Records from a collection

******

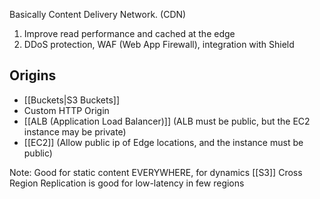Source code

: Basically Content Delivery Network. (CDN)

1. Improve read performance and cached at the edge
2. DDoS protection, WAF (Web App Firewall), integration with Shield

## Origins

- [[Buckets|S3 Buckets]]
- Custom HTTP Origin
- [[ALB (Application Load Balancer)]] (ALB must be public, but the EC2 instance may be private)
- [[EC2]] (Allow public ip of Edge locations, and the instance must be public)

Note: Good for static content EVERYWHERE, for dynamics [[S3]] Cross Region Replication is good for low-latency in few regions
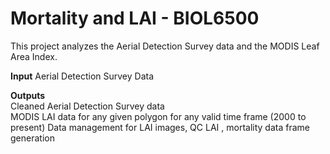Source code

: # Mortality and LAI - BIOL6500
This project analyzes the Aerial Detection Survey data and the MODIS Leaf Area Index.

**Input**
Aerial Detection Survey Data  

**Outputs**  
Cleaned  Aerial Detection Survey data  
MODIS LAI data for any given polygon for any valid time frame (2000 to present)
Data management for LAI images, QC 
LAI , mortality data frame generation
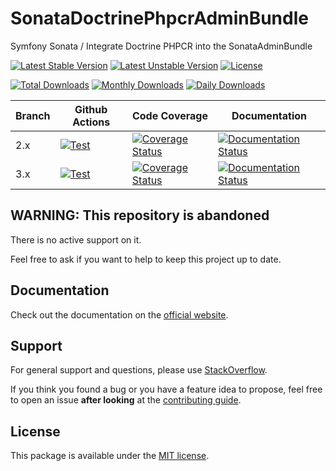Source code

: <!--
DO NOT EDIT THIS FILE!

It's auto-generated by sonata-project/dev-kit package.
-->

# SonataDoctrinePhpcrAdminBundle

Symfony Sonata / Integrate Doctrine PHPCR into the SonataAdminBundle

[![Latest Stable Version](https://poser.pugx.org/sonata-project/doctrine-phpcr-admin-bundle/v/stable)](https://packagist.org/packages/sonata-project/doctrine-phpcr-admin-bundle)
[![Latest Unstable Version](https://poser.pugx.org/sonata-project/doctrine-phpcr-admin-bundle/v/unstable)](https://packagist.org/packages/sonata-project/doctrine-phpcr-admin-bundle)
[![License](https://poser.pugx.org/sonata-project/doctrine-phpcr-admin-bundle/license)](https://packagist.org/packages/sonata-project/doctrine-phpcr-admin-bundle)

[![Total Downloads](https://poser.pugx.org/sonata-project/doctrine-phpcr-admin-bundle/downloads)](https://packagist.org/packages/sonata-project/doctrine-phpcr-admin-bundle)
[![Monthly Downloads](https://poser.pugx.org/sonata-project/doctrine-phpcr-admin-bundle/d/monthly)](https://packagist.org/packages/sonata-project/doctrine-phpcr-admin-bundle)
[![Daily Downloads](https://poser.pugx.org/sonata-project/doctrine-phpcr-admin-bundle/d/daily)](https://packagist.org/packages/sonata-project/doctrine-phpcr-admin-bundle)

Branch | Github Actions | Code Coverage | Documentation |
------ | -------------- | ------------- | ------------- |
2.x    | [![Test][test_stable_badge]][test_stable_link]     | [![Coverage Status][coverage_stable_badge]][coverage_stable_link]     | [![Documentation Status][documentation_stable_badge]][documentation_stable_link]     |
3.x | [![Test][test_unstable_badge]][test_unstable_link] | [![Coverage Status][coverage_unstable_badge]][coverage_unstable_link] | [![Documentation Status][documentation_unstable_badge]][documentation_unstable_link] |

## WARNING: This repository is abandoned

There is no active support on it.

Feel free to ask if you want to help to keep this project up to date.

## Documentation

Check out the documentation on the [official website](https://docs.sonata-project.org/projects/SonataDoctrinePhpcrAdminBundle).

## Support

For general support and questions, please use [StackOverflow](http://stackoverflow.com/questions/tagged/sonata).

If you think you found a bug or you have a feature idea to propose, feel free to open an issue
**after looking** at the [contributing guide](CONTRIBUTING.md).

## License

This package is available under the [MIT license](LICENSE).

[test_stable_badge]: https://github.com/sonata-project/SonataDoctrinePhpcrAdminBundle/workflows/Test/badge.svg?branch=2.x
[test_stable_link]: https://github.com/sonata-project/SonataDoctrinePhpcrAdminBundle/actions?query=workflow:test+branch:2.x
[test_unstable_badge]: https://github.com/sonata-project/SonataDoctrinePhpcrAdminBundle/workflows/Test/badge.svg?branch=3.x
[test_unstable_link]: https://github.com/sonata-project/SonataDoctrinePhpcrAdminBundle/actions?query=workflow:test+branch:3.x

[coverage_stable_badge]: https://codecov.io/gh/sonata-project/SonataDoctrinePhpcrAdminBundle/branch/2.x/graph/badge.svg
[coverage_stable_link]: https://codecov.io/gh/sonata-project/SonataDoctrinePhpcrAdminBundle/branch/2.x
[coverage_unstable_badge]: https://codecov.io/gh/sonata-project/SonataDoctrinePhpcrAdminBundle/branch/3.x/graph/badge.svg
[coverage_unstable_link]: https://codecov.io/gh/sonata-project/SonataDoctrinePhpcrAdminBundle/branch/3.x

[documentation_stable_badge]: https://readthedocs.org/projects/sonatadoctrinephpcradminbundle/badge/?version=2.x
[documentation_stable_link]: https://docs.sonata-project.org/projects/SonataDoctrinePhpcrAdminBundle/en/2.x/?badge=2.x
[documentation_unstable_badge]: https://readthedocs.org/projects/sonatadoctrinephpcradminbundle/badge/?version=3.x
[documentation_unstable_link]: https://docs.sonata-project.org/projects/SonataDoctrinePhpcrAdminBundle/en/3.x/?badge=3.x

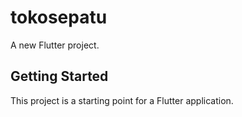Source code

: # tokosepatu

A new Flutter project.

## Getting Started

This project is a starting point for a Flutter application.

<!-- Uploading "WhatsAppVideo2025-06-02at11.18.03AM-ezgif.com-video-to-gif-converter.gif"... -->
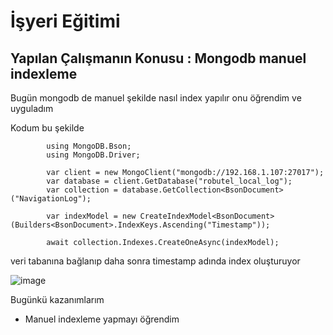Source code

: # İşyeri Eğitimi


## Yapılan Çalışmanın Konusu :   Mongodb manuel indexleme 

Bugün mongodb de manuel şekilde nasıl index yapılır onu öğrendim ve uyguladım



Kodum bu şekilde


            using MongoDB.Bson;
            using MongoDB.Driver;

            var client = new MongoClient("mongodb://192.168.1.107:27017");
            var database = client.GetDatabase("robutel_local_log");
            var collection = database.GetCollection<BsonDocument>("NavigationLog");

            var indexModel = new CreateIndexModel<BsonDocument>(Builders<BsonDocument>.IndexKeys.Ascending("Timestamp"));

            await collection.Indexes.CreateOneAsync(indexModel);



veri tabanına bağlanıp daha sonra timestamp adında index oluşturuyor



 ![image](https://user-images.githubusercontent.com/65457096/234785066-b4f4b99e-59ff-4ad6-9d1c-139e9f5e578f.png)




Bugünkü kazanımlarım
-	Manuel indexleme yapmayı öğrendim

******

- TASK
The records above are to be restated exactly, with all pictures omitted.

- SOLUTION TO THIS EXERCISE
Source code

: Basically Content Delivery Network. (CDN)

1. Improve read performance and cached at the edge
2. DDoS protection, WAF (Web App Firewall), integration with Shield

## Origins

- [[Buckets|S3 Buckets]]
- Custom HTTP Origin
- [[ALB (Application Load Balancer)]] (ALB must be public, but the EC2 instance may be private)
- [[EC2]] (Allow public ip of Edge locations, and the instance must be public)

Note: Good for static content EVERYWHERE, for dynamics [[S3]] Cross Region Replication is good for low-latency in few regions
Source code

: # Mortality and LAI - BIOL6500
This project analyzes the Aerial Detection Survey data and the MODIS Leaf Area Index.

**Input**
Aerial Detection Survey Data  

**Outputs**  
Cleaned  Aerial Detection Survey data  
MODIS LAI data for any given polygon for any valid time frame (2000 to present)
Data management for LAI images, QC 
LAI , mortality data frame generation
Source code

: <!--
DO NOT EDIT THIS FILE!

It's auto-generated by sonata-project/dev-kit package.
-->

# SonataDoctrinePhpcrAdminBundle

Symfony Sonata / Integrate Doctrine PHPCR into the SonataAdminBundle

[![Latest Stable Version](https://poser.pugx.org/sonata-project/doctrine-phpcr-admin-bundle/v/stable)](https://packagist.org/packages/sonata-project/doctrine-phpcr-admin-bundle)
[![Latest Unstable Version](https://poser.pugx.org/sonata-project/doctrine-phpcr-admin-bundle/v/unstable)](https://packagist.org/packages/sonata-project/doctrine-phpcr-admin-bundle)
[![License](https://poser.pugx.org/sonata-project/doctrine-phpcr-admin-bundle/license)](https://packagist.org/packages/sonata-project/doctrine-phpcr-admin-bundle)

[![Total Downloads](https://poser.pugx.org/sonata-project/doctrine-phpcr-admin-bundle/downloads)](https://packagist.org/packages/sonata-project/doctrine-phpcr-admin-bundle)
[![Monthly Downloads](https://poser.pugx.org/sonata-project/doctrine-phpcr-admin-bundle/d/monthly)](https://packagist.org/packages/sonata-project/doctrine-phpcr-admin-bundle)
[![Daily Downloads](https://poser.pugx.org/sonata-project/doctrine-phpcr-admin-bundle/d/daily)](https://packagist.org/packages/sonata-project/doctrine-phpcr-admin-bundle)

Branch | Github Actions | Code Coverage | Documentation |
------ | -------------- | ------------- | ------------- |
2.x    | [![Test][test_stable_badge]][test_stable_link]     | [![Coverage Status][coverage_stable_badge]][coverage_stable_link]     | [![Documentation Status][documentation_stable_badge]][documentation_stable_link]     |
3.x | [![Test][test_unstable_badge]][test_unstable_link] | [![Coverage Status][coverage_unstable_badge]][coverage_unstable_link] | [![Documentation Status][documentation_unstable_badge]][documentation_unstable_link] |

## WARNING: This repository is abandoned

There is no active support on it.

Feel free to ask if you want to help to keep this project up to date.

## Documentation

Check out the documentation on the [official website](https://docs.sonata-project.org/projects/SonataDoctrinePhpcrAdminBundle).

## Support

For general support and questions, please use [StackOverflow](http://stackoverflow.com/questions/tagged/sonata).

If you think you found a bug or you have a feature idea to propose, feel free to open an issue
**after looking** at the [contributing guide](CONTRIBUTING.md).

## License

This package is available under the [MIT license](LICENSE).

[test_stable_badge]: https://github.com/sonata-project/SonataDoctrinePhpcrAdminBundle/workflows/Test/badge.svg?branch=2.x
[test_stable_link]: https://github.com/sonata-project/SonataDoctrinePhpcrAdminBundle/actions?query=workflow:test+branch:2.x
[test_unstable_badge]: https://github.com/sonata-project/SonataDoctrinePhpcrAdminBundle/workflows/Test/badge.svg?branch=3.x
[test_unstable_link]: https://github.com/sonata-project/SonataDoctrinePhpcrAdminBundle/actions?query=workflow:test+branch:3.x

[coverage_stable_badge]: https://codecov.io/gh/sonata-project/SonataDoctrinePhpcrAdminBundle/branch/2.x/graph/badge.svg
[coverage_stable_link]: https://codecov.io/gh/sonata-project/SonataDoctrinePhpcrAdminBundle/branch/2.x
[coverage_unstable_badge]: https://codecov.io/gh/sonata-project/SonataDoctrinePhpcrAdminBundle/branch/3.x/graph/badge.svg
[coverage_unstable_link]: https://codecov.io/gh/sonata-project/SonataDoctrinePhpcrAdminBundle/branch/3.x

[documentation_stable_badge]: https://readthedocs.org/projects/sonatadoctrinephpcradminbundle/badge/?version=2.x
[documentation_stable_link]: https://docs.sonata-project.org/projects/SonataDoctrinePhpcrAdminBundle/en/2.x/?badge=2.x
[documentation_unstable_badge]: https://readthedocs.org/projects/sonatadoctrinephpcradminbundle/badge/?version=3.x
[documentation_unstable_link]: https://docs.sonata-project.org/projects/SonataDoctrinePhpcrAdminBundle/en/3.x/?badge=3.x

Source code

: # tokosepatu

A new Flutter project.

## Getting Started

This project is a starting point for a Flutter application.

<!-- Uploading "WhatsAppVideo2025-06-02at11.18.03AM-ezgif.com-video-to-gif-converter.gif"... -->
Source code

: # İşyeri Eğitimi


## Yapılan Çalışmanın Konusu :   Mongodb manuel indexleme 

Bugün mongodb de manuel şekilde nasıl index yapılır onu öğrendim ve uyguladım



Kodum bu şekilde


            using MongoDB.Bson;
            using MongoDB.Driver;

            var client = new MongoClient("mongodb://192.168.1.107:27017");
            var database = client.GetDatabase("robutel_local_log");
            var collection = database.GetCollection<BsonDocument>("NavigationLog");

            var indexModel = new CreateIndexModel<BsonDocument>(Builders<BsonDocument>.IndexKeys.Ascending("Timestamp"));

            await collection.Indexes.CreateOneAsync(indexModel);



veri tabanına bağlanıp daha sonra timestamp adında index oluşturuyor



 ![image](https://user-images.githubusercontent.com/65457096/234785066-b4f4b99e-59ff-4ad6-9d1c-139e9f5e578f.png)




Bugünkü kazanımlarım
-	Manuel indexleme yapmayı öğrendim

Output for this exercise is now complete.